# PROBLEM DESCRIPTION:
The records are to be repeated in full. Every line must match.

Items listed in a dataset:
•••••
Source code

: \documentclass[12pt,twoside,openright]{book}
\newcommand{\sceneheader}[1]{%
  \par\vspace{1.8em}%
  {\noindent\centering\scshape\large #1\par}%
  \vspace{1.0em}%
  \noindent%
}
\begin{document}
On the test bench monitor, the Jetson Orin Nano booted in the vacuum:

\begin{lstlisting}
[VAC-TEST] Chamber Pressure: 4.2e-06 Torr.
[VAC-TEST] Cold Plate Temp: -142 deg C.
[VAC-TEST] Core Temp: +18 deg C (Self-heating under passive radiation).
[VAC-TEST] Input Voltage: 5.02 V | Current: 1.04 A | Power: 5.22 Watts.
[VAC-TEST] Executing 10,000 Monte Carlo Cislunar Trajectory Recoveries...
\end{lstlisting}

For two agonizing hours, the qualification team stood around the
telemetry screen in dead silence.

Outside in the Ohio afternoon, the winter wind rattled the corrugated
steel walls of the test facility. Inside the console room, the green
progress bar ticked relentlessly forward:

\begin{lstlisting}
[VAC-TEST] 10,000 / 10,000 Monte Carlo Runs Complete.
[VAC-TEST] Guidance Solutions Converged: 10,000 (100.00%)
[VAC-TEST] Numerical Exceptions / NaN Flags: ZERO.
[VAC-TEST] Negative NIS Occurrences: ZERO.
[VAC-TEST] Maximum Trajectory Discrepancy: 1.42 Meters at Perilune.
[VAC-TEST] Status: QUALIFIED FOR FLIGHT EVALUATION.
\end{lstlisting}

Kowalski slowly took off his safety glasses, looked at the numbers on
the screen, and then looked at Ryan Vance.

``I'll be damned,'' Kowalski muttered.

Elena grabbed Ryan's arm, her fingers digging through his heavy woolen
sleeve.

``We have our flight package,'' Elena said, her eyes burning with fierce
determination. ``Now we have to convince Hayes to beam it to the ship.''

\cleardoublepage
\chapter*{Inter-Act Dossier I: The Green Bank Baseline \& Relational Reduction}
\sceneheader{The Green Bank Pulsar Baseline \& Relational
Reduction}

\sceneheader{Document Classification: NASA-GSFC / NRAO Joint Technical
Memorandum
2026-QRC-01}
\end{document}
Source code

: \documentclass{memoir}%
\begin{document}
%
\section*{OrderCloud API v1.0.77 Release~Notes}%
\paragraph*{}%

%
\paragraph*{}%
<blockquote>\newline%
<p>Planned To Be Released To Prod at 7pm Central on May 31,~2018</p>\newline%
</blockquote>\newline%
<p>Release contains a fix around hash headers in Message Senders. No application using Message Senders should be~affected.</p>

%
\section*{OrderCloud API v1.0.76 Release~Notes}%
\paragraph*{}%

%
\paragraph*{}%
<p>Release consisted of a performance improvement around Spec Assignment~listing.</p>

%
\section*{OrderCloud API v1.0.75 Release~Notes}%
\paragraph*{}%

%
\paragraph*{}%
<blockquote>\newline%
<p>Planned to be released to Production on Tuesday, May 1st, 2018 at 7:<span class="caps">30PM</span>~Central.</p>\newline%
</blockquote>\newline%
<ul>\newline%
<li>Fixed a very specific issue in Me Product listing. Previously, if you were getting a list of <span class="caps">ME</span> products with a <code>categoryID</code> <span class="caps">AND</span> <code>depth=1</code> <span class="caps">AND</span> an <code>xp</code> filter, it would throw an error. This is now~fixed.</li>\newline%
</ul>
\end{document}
•••••
# RESULT OF THIS TASK:
Source code

: \documentclass[12pt,twoside,openright]{book}
\newcommand{\sceneheader}[1]{%
  \par\vspace{1.8em}%
  {\noindent\centering\scshape\large #1\par}%
  \vspace{1.0em}%
  \noindent%
}
\begin{document}
On the test bench monitor, the Jetson Orin Nano booted in the vacuum:

\begin{lstlisting}
[VAC-TEST] Chamber Pressure: 4.2e-06 Torr.
[VAC-TEST] Cold Plate Temp: -142 deg C.
[VAC-TEST] Core Temp: +18 deg C (Self-heating under passive radiation).
[VAC-TEST] Input Voltage: 5.02 V | Current: 1.04 A | Power: 5.22 Watts.
[VAC-TEST] Executing 10,000 Monte Carlo Cislunar Trajectory Recoveries...
\end{lstlisting}

For two agonizing hours, the qualification team stood around the
telemetry screen in dead silence.

Outside in the Ohio afternoon, the winter wind rattled the corrugated
steel walls of the test facility. Inside the console room, the green
progress bar ticked relentlessly forward:

\begin{lstlisting}
[VAC-TEST] 10,000 / 10,000 Monte Carlo Runs Complete.
[VAC-TEST] Guidance Solutions Converged: 10,000 (100.00%)
[VAC-TEST] Numerical Exceptions / NaN Flags: ZERO.
[VAC-TEST] Negative NIS Occurrences: ZERO.
[VAC-TEST] Maximum Trajectory Discrepancy: 1.42 Meters at Perilune.
[VAC-TEST] Status: QUALIFIED FOR FLIGHT EVALUATION.
\end{lstlisting}

Kowalski slowly took off his safety glasses, looked at the numbers on
the screen, and then looked at Ryan Vance.

``I'll be damned,'' Kowalski muttered.

Elena grabbed Ryan's arm, her fingers digging through his heavy woolen
sleeve.

``We have our flight package,'' Elena said, her eyes burning with fierce
determination. ``Now we have to convince Hayes to beam it to the ship.''

\cleardoublepage
\chapter*{Inter-Act Dossier I: The Green Bank Baseline \& Relational Reduction}
\sceneheader{The Green Bank Pulsar Baseline \& Relational
Reduction}

\sceneheader{Document Classification: NASA-GSFC / NRAO Joint Technical
Memorandum
2026-QRC-01}
\end{document}
Source code

: \documentclass{memoir}%
\begin{document}
%
\section*{OrderCloud API v1.0.77 Release~Notes}%
\paragraph*{}%

%
\paragraph*{}%
<blockquote>\newline%
<p>Planned To Be Released To Prod at 7pm Central on May 31,~2018</p>\newline%
</blockquote>\newline%
<p>Release contains a fix around hash headers in Message Senders. No application using Message Senders should be~affected.</p>

%
\section*{OrderCloud API v1.0.76 Release~Notes}%
\paragraph*{}%

%
\paragraph*{}%
<p>Release consisted of a performance improvement around Spec Assignment~listing.</p>

%
\section*{OrderCloud API v1.0.75 Release~Notes}%
\paragraph*{}%

%
\paragraph*{}%
<blockquote>\newline%
<p>Planned to be released to Production on Tuesday, May 1st, 2018 at 7:<span class="caps">30PM</span>~Central.</p>\newline%
</blockquote>\newline%
<ul>\newline%
<li>Fixed a very specific issue in Me Product listing. Previously, if you were getting a list of <span class="caps">ME</span> products with a <code>categoryID</code> <span class="caps">AND</span> <code>depth=1</code> <span class="caps">AND</span> an <code>xp</code> filter, it would throw an error. This is now~fixed.</li>\newline%
</ul>
\end{document}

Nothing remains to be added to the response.